1. An image forming apparatus, comprising: a fuser heater;a semiconductor relay device between the fuser heater and a commercial power supply;a heater relay between the fuser heater and the commercial power supply; anda controller configured to perform on/off control of the semiconductor relay device and on/off control of the heater relay;wherein the semiconductor relay device outputs an error signal if conducting current to the fuser heater is less than a predetermined threshold value in a period that the semiconductor relay device is controlled to be in a power conductive status; andthe controller performs determination of a line connection status between the controller and the semiconductor relay device correspondingly to whether the error signal is outputted from the semiconductor relay device or not in a period that the heater relay is controlled to be in a power cut-off status but the semiconductor relay device is controlled to be in a power conductive status.

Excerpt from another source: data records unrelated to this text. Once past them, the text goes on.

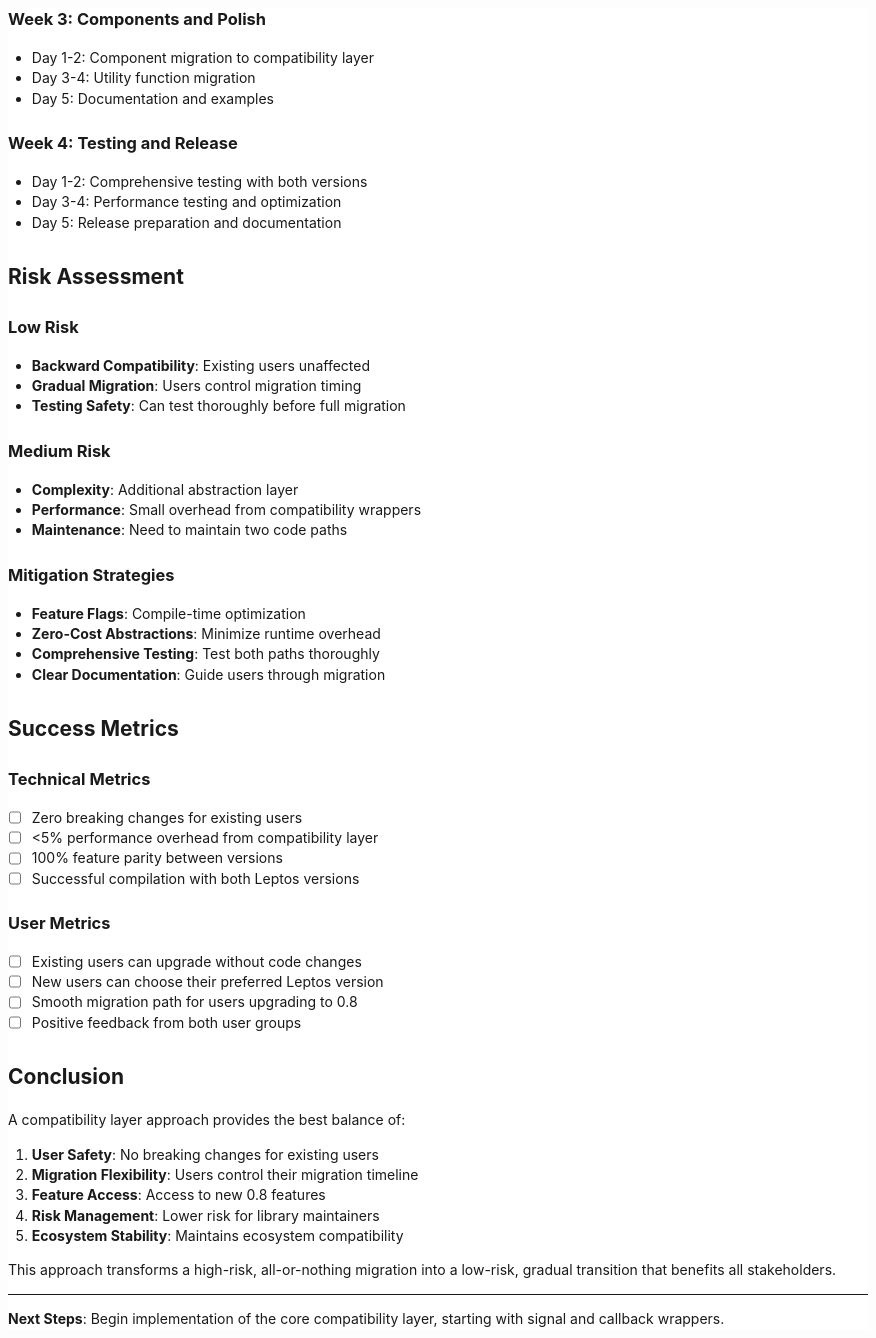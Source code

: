 ### **Week 3: Components and Polish**
- Day 1-2: Component migration to compatibility layer
- Day 3-4: Utility function migration
- Day 5: Documentation and examples

### **Week 4: Testing and Release**
- Day 1-2: Comprehensive testing with both versions
- Day 3-4: Performance testing and optimization
- Day 5: Release preparation and documentation

## Risk Assessment

### **Low Risk**
- **Backward Compatibility**: Existing users unaffected
- **Gradual Migration**: Users control migration timing
- **Testing Safety**: Can test thoroughly before full migration

### **Medium Risk**
- **Complexity**: Additional abstraction layer
- **Performance**: Small overhead from compatibility wrappers
- **Maintenance**: Need to maintain two code paths

### **Mitigation Strategies**
- **Feature Flags**: Compile-time optimization
- **Zero-Cost Abstractions**: Minimize runtime overhead
- **Comprehensive Testing**: Test both paths thoroughly
- **Clear Documentation**: Guide users through migration

## Success Metrics

### **Technical Metrics**
- [ ] Zero breaking changes for existing users
- [ ] <5% performance overhead from compatibility layer
- [ ] 100% feature parity between versions
- [ ] Successful compilation with both Leptos versions

### **User Metrics**
- [ ] Existing users can upgrade without code changes
- [ ] New users can choose their preferred Leptos version
- [ ] Smooth migration path for users upgrading to 0.8
- [ ] Positive feedback from both user groups

## Conclusion

A compatibility layer approach provides the best balance of:

1. **User Safety**: No breaking changes for existing users
2. **Migration Flexibility**: Users control their migration timeline
3. **Feature Access**: Access to new 0.8 features
4. **Risk Management**: Lower risk for library maintainers
5. **Ecosystem Stability**: Maintains ecosystem compatibility

This approach transforms a high-risk, all-or-nothing migration into a low-risk, gradual transition that benefits all stakeholders.

---

**Next Steps**: Begin implementation of the core compatibility layer, starting with signal and callback wrappers.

2. The image forming apparatus according to claim 1, wherein the commercial power supply is a three-phase commercial power supply; the semiconductor relay device is semiconductor relay devices individually installed on at least two phases among three phases of the three-phase commercial power supply; and regarding each of the semiconductor relay devices, the controller performs determination of a line connection status between the controller and the semiconductor relay device correspondingly to whether the controller detects the error signal outputted from the semiconductor relay device or not in a period that the heater relay is controlled to be in a power cut-off status but the semiconductor relay device is controlled to be in a power conductive status.

3. The image forming apparatus according to claim 1, wherein before starting powering on the fuser heater, the controller performs determination of a line connection status between the controller and the semiconductor relay device correspondingly to whether the error signal is outputted from the semiconductor relay device or not in a period that the heater relay is controlled to be in a power cut-off status but the semiconductor relay device is controlled to be in a power conductive status.